→ **DESCRIPTION OF THE TASK**: Pick every line from the data that holds the word "actually".

Document images with source code
-.-.-
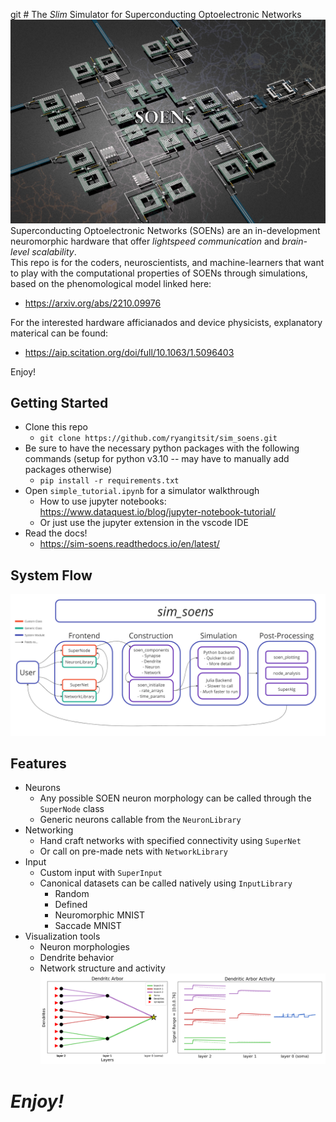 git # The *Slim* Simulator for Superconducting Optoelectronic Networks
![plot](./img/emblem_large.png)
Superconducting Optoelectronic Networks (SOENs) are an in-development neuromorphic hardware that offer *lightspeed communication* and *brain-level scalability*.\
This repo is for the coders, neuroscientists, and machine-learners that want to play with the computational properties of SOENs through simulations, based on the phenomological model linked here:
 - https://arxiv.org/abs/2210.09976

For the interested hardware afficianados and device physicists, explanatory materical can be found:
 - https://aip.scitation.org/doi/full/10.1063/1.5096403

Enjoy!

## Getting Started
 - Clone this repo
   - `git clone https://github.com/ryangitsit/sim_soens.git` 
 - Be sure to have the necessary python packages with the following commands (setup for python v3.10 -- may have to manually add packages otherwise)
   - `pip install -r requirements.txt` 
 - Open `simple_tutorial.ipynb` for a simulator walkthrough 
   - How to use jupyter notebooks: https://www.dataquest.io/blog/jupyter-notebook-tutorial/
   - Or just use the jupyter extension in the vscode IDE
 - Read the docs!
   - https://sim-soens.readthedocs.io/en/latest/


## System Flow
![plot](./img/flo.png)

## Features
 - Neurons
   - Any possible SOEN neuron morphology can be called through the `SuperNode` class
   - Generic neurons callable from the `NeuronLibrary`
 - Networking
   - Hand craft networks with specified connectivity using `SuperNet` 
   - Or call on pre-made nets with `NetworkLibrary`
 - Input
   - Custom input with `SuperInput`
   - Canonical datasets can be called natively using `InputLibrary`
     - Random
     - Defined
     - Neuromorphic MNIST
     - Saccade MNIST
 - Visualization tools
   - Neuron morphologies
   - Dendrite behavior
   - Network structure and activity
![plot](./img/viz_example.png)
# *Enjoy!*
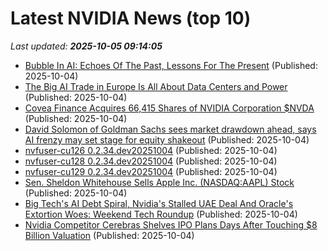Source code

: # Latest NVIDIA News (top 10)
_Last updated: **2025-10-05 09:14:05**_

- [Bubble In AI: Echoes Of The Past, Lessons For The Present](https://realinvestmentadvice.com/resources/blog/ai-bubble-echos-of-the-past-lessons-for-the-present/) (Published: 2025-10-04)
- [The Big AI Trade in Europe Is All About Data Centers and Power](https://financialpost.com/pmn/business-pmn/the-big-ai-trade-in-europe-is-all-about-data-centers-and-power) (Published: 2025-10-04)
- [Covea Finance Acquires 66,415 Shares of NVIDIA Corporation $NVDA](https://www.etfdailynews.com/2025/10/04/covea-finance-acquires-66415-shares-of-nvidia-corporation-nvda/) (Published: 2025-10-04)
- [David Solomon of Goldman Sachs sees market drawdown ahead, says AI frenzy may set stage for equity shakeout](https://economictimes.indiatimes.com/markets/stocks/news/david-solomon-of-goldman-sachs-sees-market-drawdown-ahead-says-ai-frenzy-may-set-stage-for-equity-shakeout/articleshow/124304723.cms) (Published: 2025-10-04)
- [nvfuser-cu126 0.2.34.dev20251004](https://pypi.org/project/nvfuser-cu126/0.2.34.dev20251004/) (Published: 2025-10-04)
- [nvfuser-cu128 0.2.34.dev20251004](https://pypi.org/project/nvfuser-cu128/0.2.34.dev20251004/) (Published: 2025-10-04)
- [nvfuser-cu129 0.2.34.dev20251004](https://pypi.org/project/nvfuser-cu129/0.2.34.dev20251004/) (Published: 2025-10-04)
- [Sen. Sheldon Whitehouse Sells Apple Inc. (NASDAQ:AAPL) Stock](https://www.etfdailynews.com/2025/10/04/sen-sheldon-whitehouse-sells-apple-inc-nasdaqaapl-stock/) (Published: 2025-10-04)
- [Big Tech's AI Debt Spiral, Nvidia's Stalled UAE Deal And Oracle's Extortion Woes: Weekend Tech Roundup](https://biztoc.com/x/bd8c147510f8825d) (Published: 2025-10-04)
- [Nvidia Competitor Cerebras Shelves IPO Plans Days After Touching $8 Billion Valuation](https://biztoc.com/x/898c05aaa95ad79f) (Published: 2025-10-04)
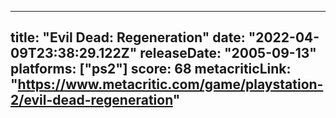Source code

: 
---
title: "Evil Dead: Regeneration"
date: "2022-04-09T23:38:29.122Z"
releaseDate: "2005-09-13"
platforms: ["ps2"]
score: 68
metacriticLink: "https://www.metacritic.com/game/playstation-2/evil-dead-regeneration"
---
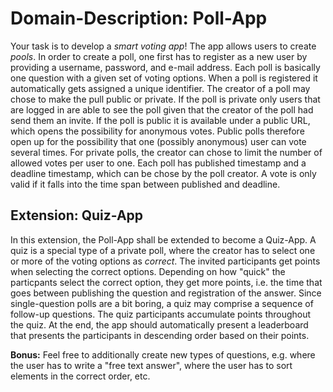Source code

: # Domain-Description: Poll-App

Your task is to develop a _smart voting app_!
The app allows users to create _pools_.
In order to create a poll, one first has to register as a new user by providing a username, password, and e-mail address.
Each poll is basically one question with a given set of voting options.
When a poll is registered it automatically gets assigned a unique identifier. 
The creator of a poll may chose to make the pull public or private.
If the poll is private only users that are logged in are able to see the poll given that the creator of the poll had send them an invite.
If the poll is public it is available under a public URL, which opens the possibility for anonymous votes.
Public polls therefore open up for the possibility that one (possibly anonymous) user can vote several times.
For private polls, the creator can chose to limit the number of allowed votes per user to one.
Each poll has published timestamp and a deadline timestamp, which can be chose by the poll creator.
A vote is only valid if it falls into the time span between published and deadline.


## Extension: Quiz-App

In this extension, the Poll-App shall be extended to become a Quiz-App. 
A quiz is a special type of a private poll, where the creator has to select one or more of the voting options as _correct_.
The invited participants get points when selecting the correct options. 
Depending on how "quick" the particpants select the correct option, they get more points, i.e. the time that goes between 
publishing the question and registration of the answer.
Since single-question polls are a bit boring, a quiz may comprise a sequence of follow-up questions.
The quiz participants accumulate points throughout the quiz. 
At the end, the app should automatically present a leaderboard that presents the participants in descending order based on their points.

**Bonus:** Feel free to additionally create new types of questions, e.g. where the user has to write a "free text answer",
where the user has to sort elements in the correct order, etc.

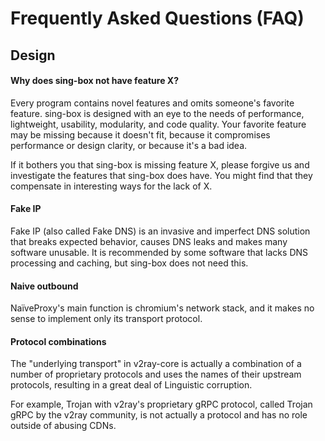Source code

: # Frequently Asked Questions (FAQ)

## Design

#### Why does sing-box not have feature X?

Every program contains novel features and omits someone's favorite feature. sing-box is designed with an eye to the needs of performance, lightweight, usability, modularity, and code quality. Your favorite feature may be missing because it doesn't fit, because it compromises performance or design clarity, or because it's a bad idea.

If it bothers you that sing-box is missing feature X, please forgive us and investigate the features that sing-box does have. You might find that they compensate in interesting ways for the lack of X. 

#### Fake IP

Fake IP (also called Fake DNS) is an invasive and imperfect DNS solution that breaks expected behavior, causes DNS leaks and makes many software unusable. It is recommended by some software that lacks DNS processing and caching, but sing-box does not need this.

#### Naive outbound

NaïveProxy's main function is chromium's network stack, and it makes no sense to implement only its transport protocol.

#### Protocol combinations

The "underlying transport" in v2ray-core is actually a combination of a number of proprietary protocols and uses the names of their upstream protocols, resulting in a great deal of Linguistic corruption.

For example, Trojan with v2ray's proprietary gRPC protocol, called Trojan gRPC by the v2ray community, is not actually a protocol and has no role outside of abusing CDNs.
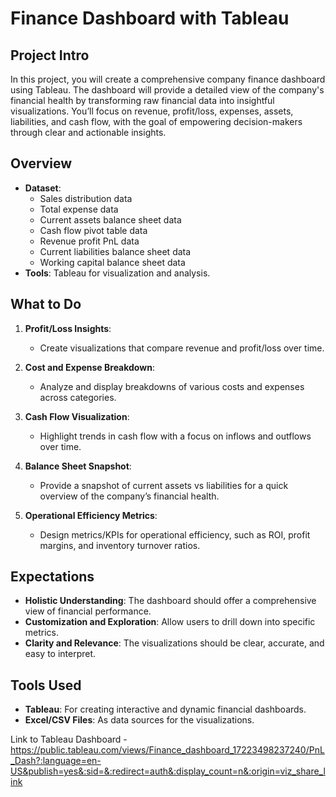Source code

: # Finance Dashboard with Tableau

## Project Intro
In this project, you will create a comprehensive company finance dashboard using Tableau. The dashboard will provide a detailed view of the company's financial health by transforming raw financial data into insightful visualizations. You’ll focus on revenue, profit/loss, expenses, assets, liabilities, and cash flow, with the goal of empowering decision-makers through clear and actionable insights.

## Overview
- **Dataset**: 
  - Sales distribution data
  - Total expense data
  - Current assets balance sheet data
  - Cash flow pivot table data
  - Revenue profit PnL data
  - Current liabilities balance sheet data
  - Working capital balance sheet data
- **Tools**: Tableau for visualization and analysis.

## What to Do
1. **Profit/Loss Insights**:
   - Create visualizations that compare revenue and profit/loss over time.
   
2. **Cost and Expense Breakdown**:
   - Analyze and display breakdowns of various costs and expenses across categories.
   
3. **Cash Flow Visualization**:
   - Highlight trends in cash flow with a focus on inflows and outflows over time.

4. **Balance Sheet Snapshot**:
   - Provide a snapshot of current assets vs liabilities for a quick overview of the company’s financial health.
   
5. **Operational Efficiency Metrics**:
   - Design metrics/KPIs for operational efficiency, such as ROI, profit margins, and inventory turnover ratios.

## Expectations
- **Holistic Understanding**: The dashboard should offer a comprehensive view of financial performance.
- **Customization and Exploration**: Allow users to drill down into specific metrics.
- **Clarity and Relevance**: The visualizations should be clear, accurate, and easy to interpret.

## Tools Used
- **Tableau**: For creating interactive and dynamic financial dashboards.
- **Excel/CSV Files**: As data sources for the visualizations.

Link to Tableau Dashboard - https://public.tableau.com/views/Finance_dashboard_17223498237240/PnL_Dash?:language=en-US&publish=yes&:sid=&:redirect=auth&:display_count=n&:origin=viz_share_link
-.-.-
→ **EXERCISE SOLUTION**:
The "underlying transport" in v2ray-core is actually a combination of a number of proprietary protocols and uses the names of their upstream protocols, resulting in a great deal of Linguistic corruption.
For example, Trojan with v2ray's proprietary gRPC protocol, called Trojan gRPC by the v2ray community, is not actually a protocol and has no role outside of abusing CDNs.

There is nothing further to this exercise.